Can you imagine Amtrak employees trying to put on a show like that?! Breaking legs (and hips) as they go. At first glance it seems to be a joke of an airline but apparently Cebu Pacific has an on-time performance that Amtrak would kill for. Then again, it's not like Amtrak would ever be competing with an airline that has zero flights to (let alone _in_) the US. Personally I wish they would just stop with the pre-flight safety briefings. Most people don't pay any attention and those that actually care have already long since heard it a million times over. Just shut up and get the plane in the air. :angry2:


----------



## amtrakwolverine (Oct 5, 2010)

daxomni said:


> Can you imagine Amtrak employees trying to put on a show like that?! Breaking legs (and hips) as they go. At first glance it seems to be a joke of an airline but apparently Cebu Pacific has an on-time performance that Amtrak would kill for. Then again, it's not like Amtrak would ever be competing with an airline that has zero flights to (let alone _in_) the US. Personally I wish they would just stop with the pre-flight safety briefings. Most people don't pay any attention and those that actually care have already long since heard it a million times over. Just shut up and get the plane in the air. :angry2:


Just have a fold out pamphlet like Amtrak does for the safety stuff.


----------



## rrdude (Oct 5, 2010)

daxomni said:


> Can you imagine Amtrak employees trying to put on a show like that?! Breaking legs (and hips) as they go. At first glance it seems to be a joke of an airline but apparently Cebu Pacific has an on-time performance that Amtrak would kill for. Then again, it's not like Amtrak would ever be competing with an airline that has zero flights to (let alone _in_) the US. Personally I wish they would just stop with the pre-flight safety briefings. Most people don't pay any attention and those that actually care have already long since heard it a million times over. Just shut up and get the plane in the air. :angry2:


I don't know about you, but after Capt' Sully's experience on US Airways Flt # 1549, I give the flight attendants my full attention. Boring. Yup. Important. You bet. Life Saving? I hope not, but could be.


----------



## Devil's Advocate (Oct 6, 2010)

rrdude said:


> I don't know about you, but after Capt' Sully's experience on US Airways Flt # 1549, I give the flight attendants my full attention. Boring. Yup. Important. You bet.

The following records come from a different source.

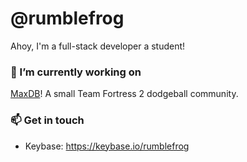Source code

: # @rumblefrog

Ahoy, I'm a full-stack developer a student!

### 🔭 I’m currently working on

[MaxDB](https://maxdb.net)! A small Team Fortress 2 dodgeball community.

### 📫 Get in touch

- Keybase: https://keybase.io/rumblefrog

<!--
**rumblefrog/rumblefrog** is a ✨ _special_ ✨ repository because its `README.md` (this file) appears on your GitHub profile.

Here are some ideas to get you started:

- 🔭 I’m currently working on ...
- 🌱 I’m currently learning ...
- 👯 I’m looking to collaborate on ...
- 🤔 I’m looking for help with ...
- 💬 Ask me about ...
- 📫 How to reach me: ...
- 😄 Pronouns: ...
- ⚡ Fun fact: ...
-->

The number of people who listened to or cared about the safety briefing on that flight were likely to be the same percentage as on any other, and yet they _all_ survived. Although bird strikes are not exactly uncommon it's rare to have one that causes the loss of _all_ power during a critical stage of flight. Most of the pre-flight announcement probably wouldn't have helped those passengers anyway. Statistically you have a very remote chance of encountering any commercial airline related event that benefits from paying close attention to the pre-flight safety warnings. Meanwhile, many of us live in areas where an increased understanding of _vehicular_ safety would benefit us to just shy of a statistical certainty. If you drive, focus on learning more about that and don't worry about what to do in that rarest of all plane crashes that selectively harms and kills based on the individual preparedness of each passenger.


----------



## Long Train Runnin' (Oct 6, 2010)

daxomni said:


> Can you imagine Amtrak employees trying to put on a show like that?! Breaking legs (and hips) as they go. At first glance it seems to be a joke of an airline but apparently Cebu Pacific has an on-time performance that Amtrak would kill for. Then again, it's not like Amtrak would ever be competing with an airline that has zero flights to (let alone _in_) the US. Personally I wish they would just stop with the pre-flight safety briefings. Most people don't pay any attention and those that actually care have already long since heard it a million times over. Just shut up and get the plane in the air. :angry2:


You have to give them some credit at least in this case they are trying to do something to maybe help the passangers in the event of an evacuation. They stepped back from the standard dry routine and tried to do something positive for passangers.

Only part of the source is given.